Work required → Look through the records below for the line holding "- Note: All". Write it out exactly, with each following line through the line holding "- [ ] Submit pull request".

Data to use →
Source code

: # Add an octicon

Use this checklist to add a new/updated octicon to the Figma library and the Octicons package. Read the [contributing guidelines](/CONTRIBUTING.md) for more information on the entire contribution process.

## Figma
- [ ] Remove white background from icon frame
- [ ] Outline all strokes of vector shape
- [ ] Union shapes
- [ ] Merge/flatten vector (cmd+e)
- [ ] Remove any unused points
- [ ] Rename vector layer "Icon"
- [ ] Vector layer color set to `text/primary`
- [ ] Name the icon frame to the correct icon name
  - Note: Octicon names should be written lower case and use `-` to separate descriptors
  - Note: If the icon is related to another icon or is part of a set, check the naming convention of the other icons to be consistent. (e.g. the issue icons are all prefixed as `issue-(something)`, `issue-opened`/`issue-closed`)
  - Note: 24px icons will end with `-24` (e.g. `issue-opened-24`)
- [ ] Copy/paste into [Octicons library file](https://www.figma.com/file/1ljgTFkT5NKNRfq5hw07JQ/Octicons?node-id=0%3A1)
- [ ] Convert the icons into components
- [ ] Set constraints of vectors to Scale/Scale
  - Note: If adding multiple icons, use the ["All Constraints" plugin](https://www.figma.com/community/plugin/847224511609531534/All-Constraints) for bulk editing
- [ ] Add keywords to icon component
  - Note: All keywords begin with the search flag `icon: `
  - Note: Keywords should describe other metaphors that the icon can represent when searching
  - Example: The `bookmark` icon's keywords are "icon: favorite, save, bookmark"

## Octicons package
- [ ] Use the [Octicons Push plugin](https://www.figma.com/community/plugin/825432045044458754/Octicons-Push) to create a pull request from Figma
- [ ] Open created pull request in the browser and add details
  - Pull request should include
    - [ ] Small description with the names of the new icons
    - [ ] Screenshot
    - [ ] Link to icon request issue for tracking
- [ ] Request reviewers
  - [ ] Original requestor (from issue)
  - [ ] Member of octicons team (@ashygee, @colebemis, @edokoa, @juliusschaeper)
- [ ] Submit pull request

---

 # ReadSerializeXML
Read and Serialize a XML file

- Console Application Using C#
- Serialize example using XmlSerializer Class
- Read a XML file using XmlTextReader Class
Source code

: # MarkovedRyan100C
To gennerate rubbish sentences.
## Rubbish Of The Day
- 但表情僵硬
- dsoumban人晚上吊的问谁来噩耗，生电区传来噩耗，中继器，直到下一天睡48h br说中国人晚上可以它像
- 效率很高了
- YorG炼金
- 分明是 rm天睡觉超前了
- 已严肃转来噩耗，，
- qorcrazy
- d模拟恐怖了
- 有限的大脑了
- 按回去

Solution for this task →
  - Note: All keywords begin with the search flag `icon: `
  - Note: Keywords should describe other metaphors that the icon can represent when searching
  - Example: The `bookmark` icon's keywords are "icon: favorite, save, bookmark"

## Octicons package
- [ ] Use the [Octicons Push plugin](https://www.figma.com/community/plugin/825432045044458754/Octicons-Push) to create a pull request from Figma
- [ ] Open created pull request in the browser and add details
  - Pull request should include
    - [ ] Small description with the names of the new icons
    - [ ] Screenshot
    - [ ] Link to icon request issue for tracking
- [ ] Request reviewers
  - [ ] Original requestor (from issue)
  - [ ] Member of octicons team (@ashygee, @colebemis, @edokoa, @juliusschaeper)
- [ ] Submit pull request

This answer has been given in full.